Exercise objective:
Write out the entries below exactly, starting at the first line and stopping after the line that contains "411 | 0x51AA"; skip all pictures.

Saved data entries:
Segment Open
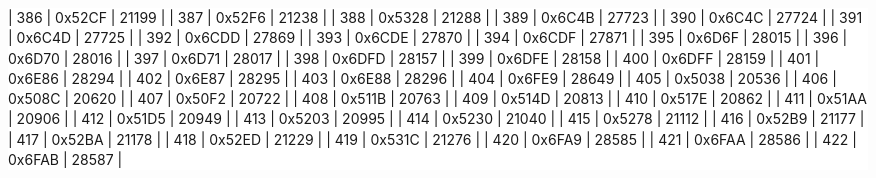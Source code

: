 |     386 | 0x52CF      |       21199 |
|     387 | 0x52F6      |       21238 |
|     388 | 0x5328      |       21288 |
|     389 | 0x6C4B      |       27723 |
|     390 | 0x6C4C      |       27724 |
|     391 | 0x6C4D      |       27725 |
|     392 | 0x6CDD      |       27869 |
|     393 | 0x6CDE      |       27870 |
|     394 | 0x6CDF      |       27871 |
|     395 | 0x6D6F      |       28015 |
|     396 | 0x6D70      |       28016 |
|     397 | 0x6D71      |       28017 |
|     398 | 0x6DFD      |       28157 |
|     399 | 0x6DFE      |       28158 |
|     400 | 0x6DFF      |       28159 |
|     401 | 0x6E86      |       28294 |
|     402 | 0x6E87      |       28295 |
|     403 | 0x6E88      |       28296 |
|     404 | 0x6FE9      |       28649 |
|     405 | 0x5038      |       20536 |
|     406 | 0x508C      |       20620 |
|     407 | 0x50F2      |       20722 |
|     408 | 0x511B      |       20763 |
|     409 | 0x514D      |       20813 |
|     410 | 0x517E      |       20862 |
|     411 | 0x51AA      |       20906 |
|     412 | 0x51D5      |       20949 |
|     413 | 0x5203      |       20995 |
|     414 | 0x5230      |       21040 |
|     415 | 0x5278      |       21112 |
|     416 | 0x52B9      |       21177 |
|     417 | 0x52BA      |       21178 |
|     418 | 0x52ED      |       21229 |
|     419 | 0x531C      |       21276 |
|     420 | 0x6FA9      |       28585 |
|     421 | 0x6FAA      |       28586 |
|     422 | 0x6FAB      |       28587 |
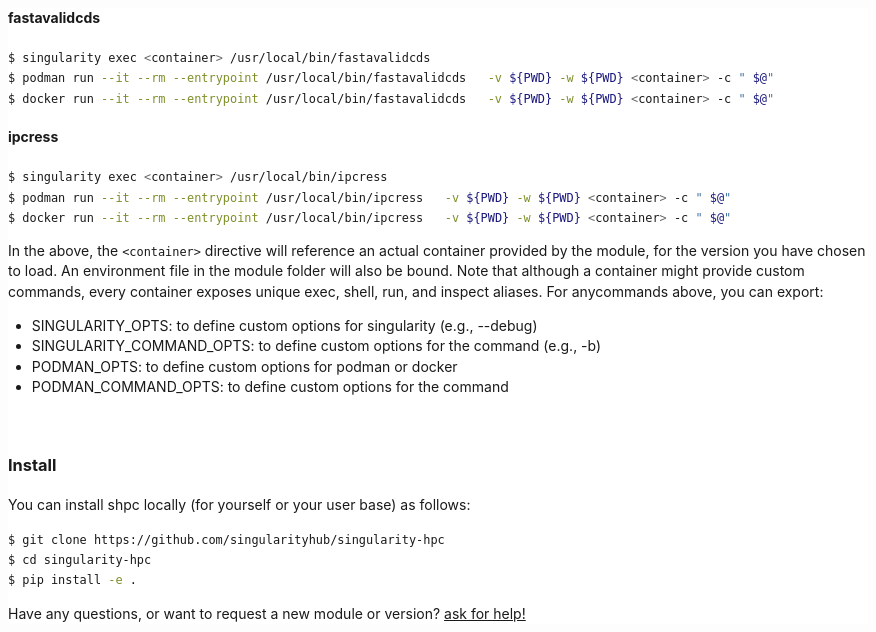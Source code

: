 
#### fastavalidcds

```bash
$ singularity exec <container> /usr/local/bin/fastavalidcds
$ podman run --it --rm --entrypoint /usr/local/bin/fastavalidcds   -v ${PWD} -w ${PWD} <container> -c " $@"
$ docker run --it --rm --entrypoint /usr/local/bin/fastavalidcds   -v ${PWD} -w ${PWD} <container> -c " $@"
```


#### ipcress

```bash
$ singularity exec <container> /usr/local/bin/ipcress
$ podman run --it --rm --entrypoint /usr/local/bin/ipcress   -v ${PWD} -w ${PWD} <container> -c " $@"
$ docker run --it --rm --entrypoint /usr/local/bin/ipcress   -v ${PWD} -w ${PWD} <container> -c " $@"
```



In the above, the `<container>` directive will reference an actual container provided
by the module, for the version you have chosen to load. An environment file in the
module folder will also be bound. Note that although a container
might provide custom commands, every container exposes unique exec, shell, run, and
inspect aliases. For anycommands above, you can export:

 - SINGULARITY_OPTS: to define custom options for singularity (e.g., --debug)
 - SINGULARITY_COMMAND_OPTS: to define custom options for the command (e.g., -b)
 - PODMAN_OPTS: to define custom options for podman or docker
 - PODMAN_COMMAND_OPTS: to define custom options for the command

<br>

### Install

You can install shpc locally (for yourself or your user base) as follows:

```bash
$ git clone https://github.com/singularityhub/singularity-hpc
$ cd singularity-hpc
$ pip install -e .
```

Have any questions, or want to request a new module or version? [ask for help!](https://github.com/singularityhub/singularity-hpc/issues)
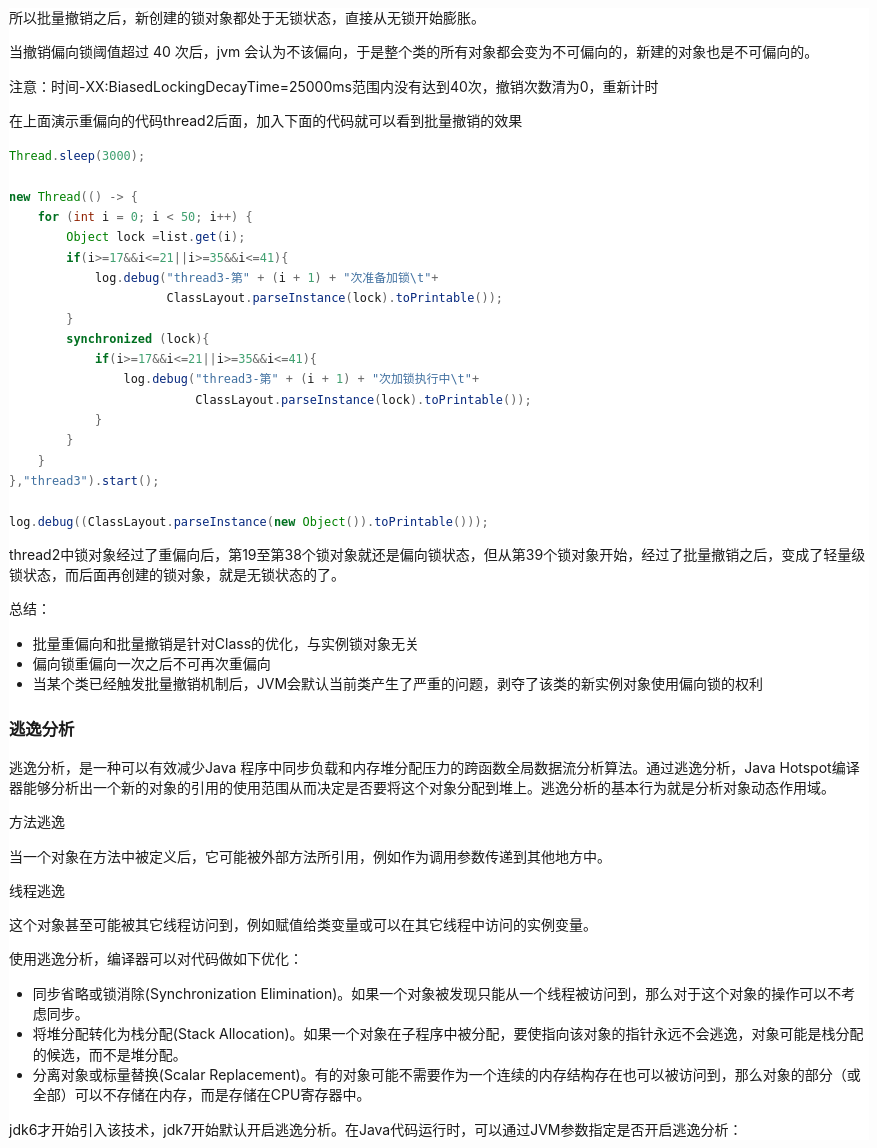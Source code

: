 所以批量撤销之后，新创建的锁对象都处于无锁状态，直接从无锁开始膨胀。

当撤销偏向锁阈值超过 40 次后，jvm 会认为不该偏向，于是整个类的所有对象都会变为不可偏向的，新建的对象也是不可偏向的。

注意：时间-XX:BiasedLockingDecayTime=25000ms范围内没有达到40次，撤销次数清为0，重新计时

在上面演示重偏向的代码thread2后面，加入下面的代码就可以看到批量撤销的效果

``` java
Thread.sleep(3000);

new Thread(() -> {
    for (int i = 0; i < 50; i++) {
        Object lock =list.get(i);
        if(i>=17&&i<=21||i>=35&&i<=41){
            log.debug("thread3-第" + (i + 1) + "次准备加锁\t"+
                      ClassLayout.parseInstance(lock).toPrintable());
        }
        synchronized (lock){
            if(i>=17&&i<=21||i>=35&&i<=41){
                log.debug("thread3-第" + (i + 1) + "次加锁执行中\t"+
                          ClassLayout.parseInstance(lock).toPrintable());
            }
        }
    }
},"thread3").start();

log.debug((ClassLayout.parseInstance(new Object()).toPrintable()));

```

thread2中锁对象经过了重偏向后，第19至第38个锁对象就还是偏向锁状态，但从第39个锁对象开始，经过了批量撤销之后，变成了轻量级锁状态，而后面再创建的锁对象，就是无锁状态的了。

总结：

- 批量重偏向和批量撤销是针对Class的优化，与实例锁对象无关
- 偏向锁重偏向一次之后不可再次重偏向
- 当某个类已经触发批量撤销机制后，JVM会默认当前类产生了严重的问题，剥夺了该类的新实例对象使用偏向锁的权利

### 逃逸分析

逃逸分析，是一种可以有效减少Java 程序中同步负载和内存堆分配压力的跨函数全局数据流分析算法。通过逃逸分析，Java Hotspot编译器能够分析出一个新的对象的引用的使用范围从而决定是否要将这个对象分配到堆上。逃逸分析的基本行为就是分析对象动态作用域。

方法逃逸

当一个对象在方法中被定义后，它可能被外部方法所引用，例如作为调用参数传递到其他地方中。

线程逃逸

这个对象甚至可能被其它线程访问到，例如赋值给类变量或可以在其它线程中访问的实例变量。

使用逃逸分析，编译器可以对代码做如下优化：
- 同步省略或锁消除(Synchronization Elimination)。如果一个对象被发现只能从一个线程被访问到，那么对于这个对象的操作可以不考虑同步。
- 将堆分配转化为栈分配(Stack Allocation)。如果一个对象在子程序中被分配，要使指向该对象的指针永远不会逃逸，对象可能是栈分配的候选，而不是堆分配。
- 分离对象或标量替换(Scalar Replacement)。有的对象可能不需要作为一个连续的内存结构存在也可以被访问到，那么对象的部分（或全部）可以不存储在内存，而是存储在CPU寄存器中。

jdk6才开始引入该技术，jdk7开始默认开启逃逸分析。在Java代码运行时，可以通过JVM参数指定是否开启逃逸分析：
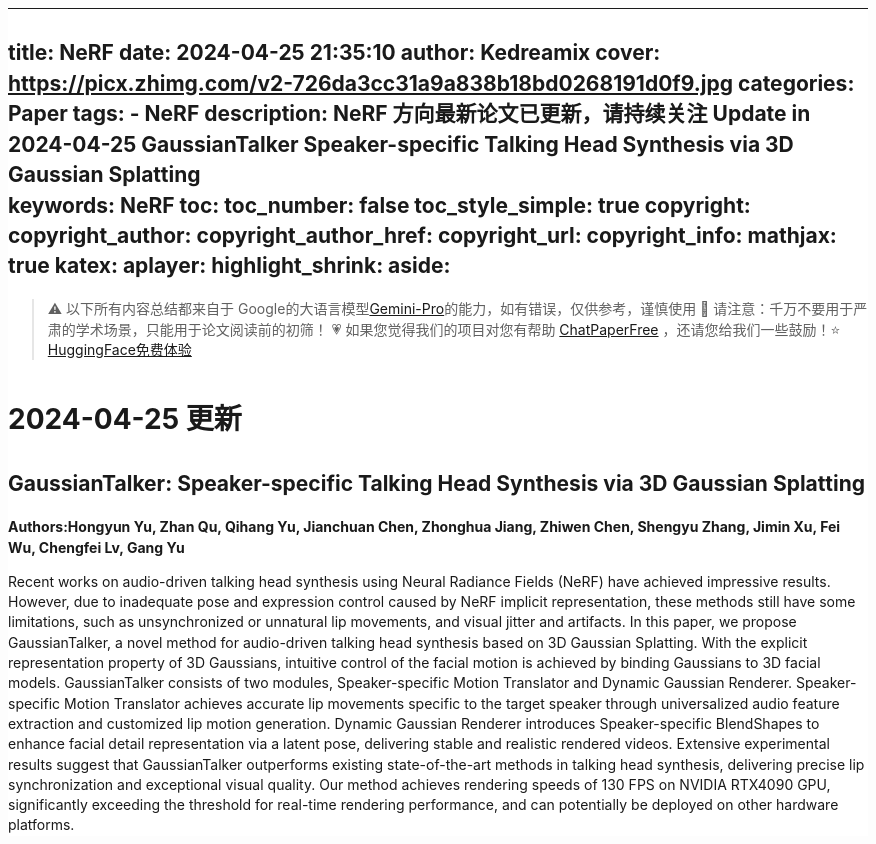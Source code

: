 
---
title: NeRF
date: 2024-04-25 21:35:10
author: Kedreamix
cover: https://picx.zhimg.com/v2-726da3cc31a9a838b18bd0268191d0f9.jpg
categories: Paper
tags:
    - NeRF
description: NeRF 方向最新论文已更新，请持续关注 Update in 2024-04-25  GaussianTalker Speaker-specific Talking Head Synthesis via 3D Gaussian   Splatting  
keywords: NeRF
toc:
toc_number: false
toc_style_simple: true
copyright:
copyright_author:
copyright_author_href:
copyright_url:
copyright_info:
mathjax: true
katex:
aplayer:
highlight_shrink:
aside:
---

>⚠️ 以下所有内容总结都来自于 Google的大语言模型[Gemini-Pro](https://ai.google.dev/)的能力，如有错误，仅供参考，谨慎使用
>🔴 请注意：千万不要用于严肃的学术场景，只能用于论文阅读前的初筛！
>💗 如果您觉得我们的项目对您有帮助 [ChatPaperFree](https://github.com/Kedreamix/ChatPaperFree) ，还请您给我们一些鼓励！⭐️ [HuggingFace免费体验](https://huggingface.co/spaces/Kedreamix/ChatPaperFree)

# 2024-04-25 更新


## GaussianTalker: Speaker-specific Talking Head Synthesis via 3D Gaussian   Splatting

**Authors:Hongyun Yu, Zhan Qu, Qihang Yu, Jianchuan Chen, Zhonghua Jiang, Zhiwen Chen, Shengyu Zhang, Jimin Xu, Fei Wu, Chengfei Lv, Gang Yu**

Recent works on audio-driven talking head synthesis using Neural Radiance Fields (NeRF) have achieved impressive results. However, due to inadequate pose and expression control caused by NeRF implicit representation, these methods still have some limitations, such as unsynchronized or unnatural lip movements, and visual jitter and artifacts. In this paper, we propose GaussianTalker, a novel method for audio-driven talking head synthesis based on 3D Gaussian Splatting. With the explicit representation property of 3D Gaussians, intuitive control of the facial motion is achieved by binding Gaussians to 3D facial models. GaussianTalker consists of two modules, Speaker-specific Motion Translator and Dynamic Gaussian Renderer. Speaker-specific Motion Translator achieves accurate lip movements specific to the target speaker through universalized audio feature extraction and customized lip motion generation. Dynamic Gaussian Renderer introduces Speaker-specific BlendShapes to enhance facial detail representation via a latent pose, delivering stable and realistic rendered videos. Extensive experimental results suggest that GaussianTalker outperforms existing state-of-the-art methods in talking head synthesis, delivering precise lip synchronization and exceptional visual quality. Our method achieves rendering speeds of 130 FPS on NVIDIA RTX4090 GPU, significantly exceeding the threshold for real-time rendering performance, and can potentially be deployed on other hardware platforms. 
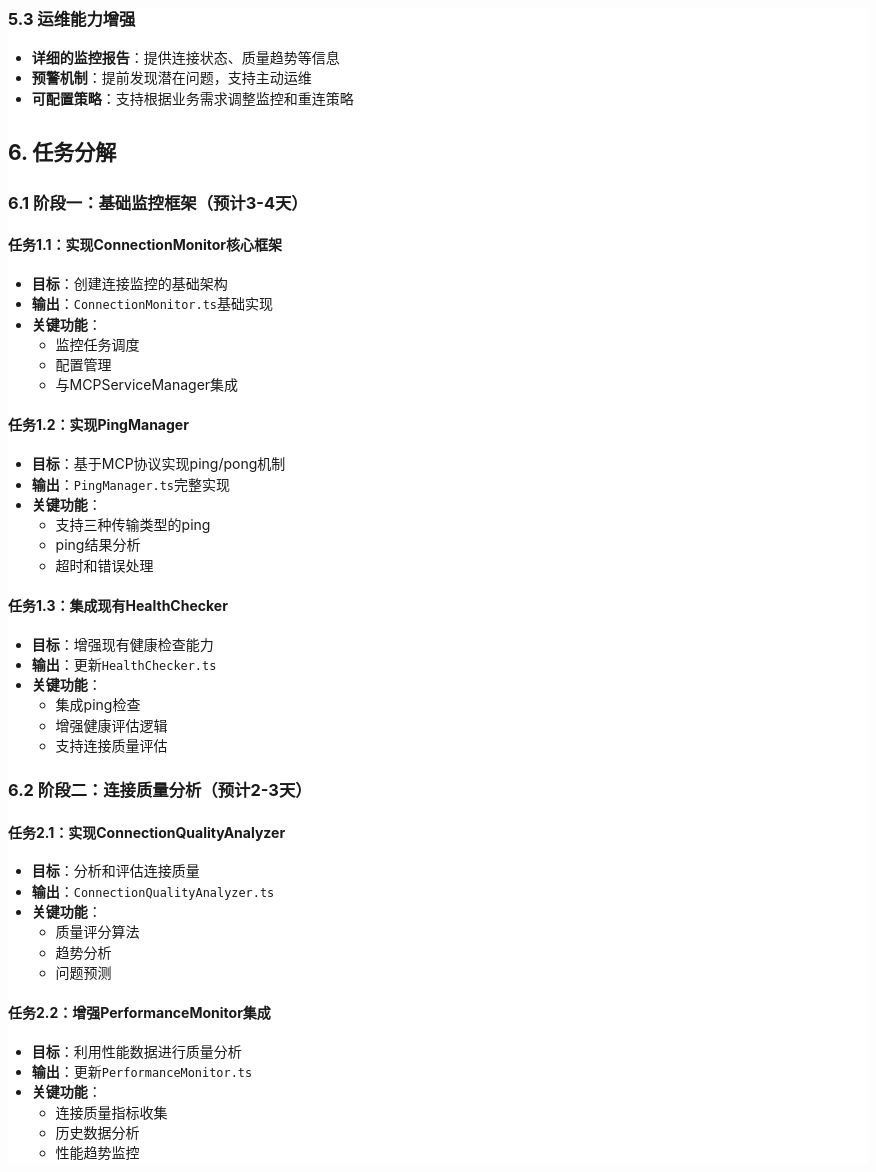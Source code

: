 ### 5.3 运维能力增强
- **详细的监控报告**：提供连接状态、质量趋势等信息
- **预警机制**：提前发现潜在问题，支持主动运维
- **可配置策略**：支持根据业务需求调整监控和重连策略

## 6. 任务分解

### 6.1 阶段一：基础监控框架（预计3-4天）

#### 任务1.1：实现ConnectionMonitor核心框架
- **目标**：创建连接监控的基础架构
- **输出**：`ConnectionMonitor.ts`基础实现
- **关键功能**：
  - 监控任务调度
  - 配置管理
  - 与MCPServiceManager集成

#### 任务1.2：实现PingManager
- **目标**：基于MCP协议实现ping/pong机制
- **输出**：`PingManager.ts`完整实现
- **关键功能**：
  - 支持三种传输类型的ping
  - ping结果分析
  - 超时和错误处理

#### 任务1.3：集成现有HealthChecker
- **目标**：增强现有健康检查能力
- **输出**：更新`HealthChecker.ts`
- **关键功能**：
  - 集成ping检查
  - 增强健康评估逻辑
  - 支持连接质量评估

### 6.2 阶段二：连接质量分析（预计2-3天）

#### 任务2.1：实现ConnectionQualityAnalyzer
- **目标**：分析和评估连接质量
- **输出**：`ConnectionQualityAnalyzer.ts`
- **关键功能**：
  - 质量评分算法
  - 趋势分析
  - 问题预测

#### 任务2.2：增强PerformanceMonitor集成
- **目标**：利用性能数据进行质量分析
- **输出**：更新`PerformanceMonitor.ts`
- **关键功能**：
  - 连接质量指标收集
  - 历史数据分析
  - 性能趋势监控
Segment Closed
Finished exercise:
Source code

: |     386 | 0x52CF      |       21199 |
|     387 | 0x52F6      |       21238 |
|     388 | 0x5328      |       21288 |
|     389 | 0x6C4B      |       27723 |
|     390 | 0x6C4C      |       27724 |
|     391 | 0x6C4D      |       27725 |
|     392 | 0x6CDD      |       27869 |
|     393 | 0x6CDE      |       27870 |
|     394 | 0x6CDF      |       27871 |
|     395 | 0x6D6F      |       28015 |
|     396 | 0x6D70      |       28016 |
|     397 | 0x6D71      |       28017 |
|     398 | 0x6DFD      |       28157 |
|     399 | 0x6DFE      |       28158 |
|     400 | 0x6DFF      |       28159 |
|     401 | 0x6E86      |       28294 |
|     402 | 0x6E87      |       28295 |
|     403 | 0x6E88      |       28296 |
|     404 | 0x6FE9      |       28649 |
|     405 | 0x5038      |       20536 |
|     406 | 0x508C      |       20620 |
|     407 | 0x50F2      |       20722 |
|     408 | 0x511B      |       20763 |
|     409 | 0x514D      |       20813 |
|     410 | 0x517E      |       20862 |
|     411 | 0x51AA      |       20906 |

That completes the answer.